*About this exercise:*
Return each line of the records with nothing changed, pictures excepted.

*Record extracts:*
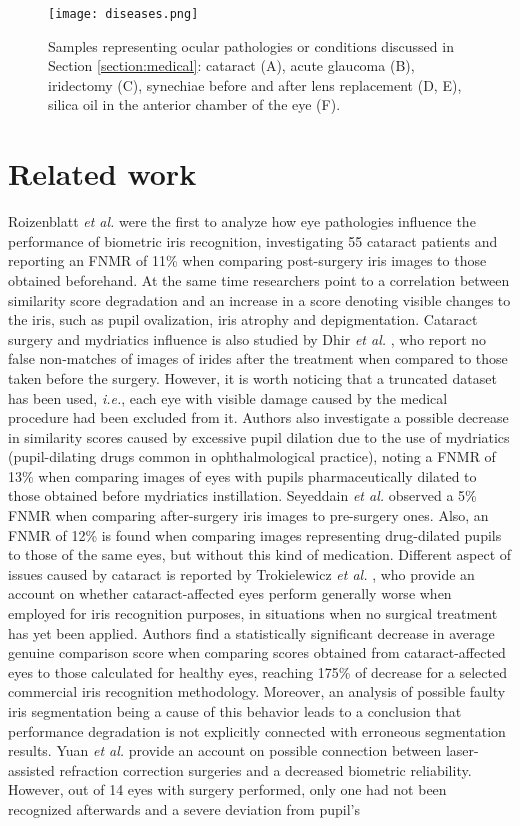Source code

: \documentclass[conference]{IEEEtran}
\begin{document}
\begin{figure*}[!t]
\centering
\texttt{[image: diseases.png]}
\caption{Samples representing ocular pathologies or conditions discussed in Section \ref{section:medical}: cataract (A), acute glaucoma (B), iridectomy (C), synechiae before and after lens replacement (D, E), silica oil in the anterior chamber of the eye (F).}
\label{fig:diseases}
\end{figure*}

\section{Related work}

Roizenblatt \emph{et al.} \cite{Roizenblatt} were the first to analyze how eye pathologies influence the performance of biometric iris recognition, investigating 55 cataract patients and reporting an FNMR of 11\% when comparing post-surgery iris images to those obtained beforehand. At the same time researchers point to a correlation between similarity score degradation and an increase in a score denoting visible changes to the iris, such as pupil ovalization, iris atrophy and depigmentation. Cataract surgery and mydriatics influence is also studied by Dhir \emph{et al.} \cite{Dhir}, who report no false non-matches of images of irides after the treatment when compared to those taken before the surgery. However, it is worth noticing that a truncated dataset has been used, \emph{i.e.}, each eye with visible damage caused by the medical procedure had been excluded from it. Authors also investigate a possible decrease in similarity scores caused by excessive pupil dilation due to the use of mydriatics (pupil-dilating drugs common in ophthalmological practice), noting a FNMR of 13\% when comparing images of eyes with pupils pharmaceutically dilated to those obtained before mydriatics instillation. Seyeddain \emph{et al.} \cite{Seyeddain2014} observed a 5\% FNMR when comparing after-surgery iris images to pre-surgery ones. Also, an FNMR of 12\% is found when comparing images representing drug-dilated pupils to those of the same eyes, but without this kind of medication. Different aspect of issues caused by cataract is reported by Trokielewicz \emph{et al.} \cite{TrokielewiczWilga2014}, who provide an account on whether cataract-affected eyes perform generally worse when employed for iris recognition purposes, in situations when no surgical treatment has yet been applied. Authors find a statistically significant decrease in average genuine comparison score when comparing scores obtained from cataract-affected eyes to those calculated for healthy eyes, reaching 175\% of decrease for a selected commercial iris recognition methodology. Moreover, an analysis of possible faulty iris segmentation being a cause of this behavior leads to a conclusion that performance degradation is not explicitly connected with erroneous segmentation results. Yuan \emph{et al.} \cite{Yuan} provide an account on possible connection between laser-assisted refraction correction surgeries and a decreased biometric reliability. However, out of 14 eyes with surgery performed, only one had not been recognized afterwards and a severe deviation from pupil's 
\end{document}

*Expected answer:*
Source code

: \documentclass[conference]{IEEEtran}
\begin{document}
\begin{figure*}[!t]
\centering
\texttt{[image: diseases.png]}
\caption{Samples representing ocular pathologies or conditions discussed in Section \ref{section:medical}: cataract (A), acute glaucoma (B), iridectomy (C), synechiae before and after lens replacement (D, E), silica oil in the anterior chamber of the eye (F).}
\label{fig:diseases}
\end{figure*}

\section{Related work}

Roizenblatt \emph{et al.} \cite{Roizenblatt} were the first to analyze how eye pathologies influence the performance of biometric iris recognition, investigating 55 cataract patients and reporting an FNMR of 11\% when comparing post-surgery iris images to those obtained beforehand. At the same time researchers point to a correlation between similarity score degradation and an increase in a score denoting visible changes to the iris, such as pupil ovalization, iris atrophy and depigmentation. Cataract surgery and mydriatics influence is also studied by Dhir \emph{et al.} \cite{Dhir}, who report no false non-matches of images of irides after the treatment when compared to those taken before the surgery. However, it is worth noticing that a truncated dataset has been used, \emph{i.e.}, each eye with visible damage caused by the medical procedure had been excluded from it. Authors also investigate a possible decrease in similarity scores caused by excessive pupil dilation due to the use of mydriatics (pupil-dilating drugs common in ophthalmological practice), noting a FNMR of 13\% when comparing images of eyes with pupils pharmaceutically dilated to those obtained before mydriatics instillation. Seyeddain \emph{et al.} \cite{Seyeddain2014} observed a 5\% FNMR when comparing after-surgery iris images to pre-surgery ones. Also, an FNMR of 12\% is found when comparing images representing drug-dilated pupils to those of the same eyes, but without this kind of medication. Different aspect of issues caused by cataract is reported by Trokielewicz \emph{et al.} \cite{TrokielewiczWilga2014}, who provide an account on whether cataract-affected eyes perform generally worse when employed for iris recognition purposes, in situations when no surgical treatment has yet been applied. Authors find a statistically significant decrease in average genuine comparison score when comparing scores obtained from cataract-affected eyes to those calculated for healthy eyes, reaching 175\% of decrease for a selected commercial iris recognition methodology. Moreover, an analysis of possible faulty iris segmentation being a cause of this behavior leads to a conclusion that performance degradation is not explicitly connected with erroneous segmentation results. Yuan \emph{et al.} \cite{Yuan} provide an account on possible connection between laser-assisted refraction correction surgeries and a decreased biometric reliability. However, out of 14 eyes with surgery performed, only one had not been recognized afterwards and a severe deviation from pupil's 
\end{document}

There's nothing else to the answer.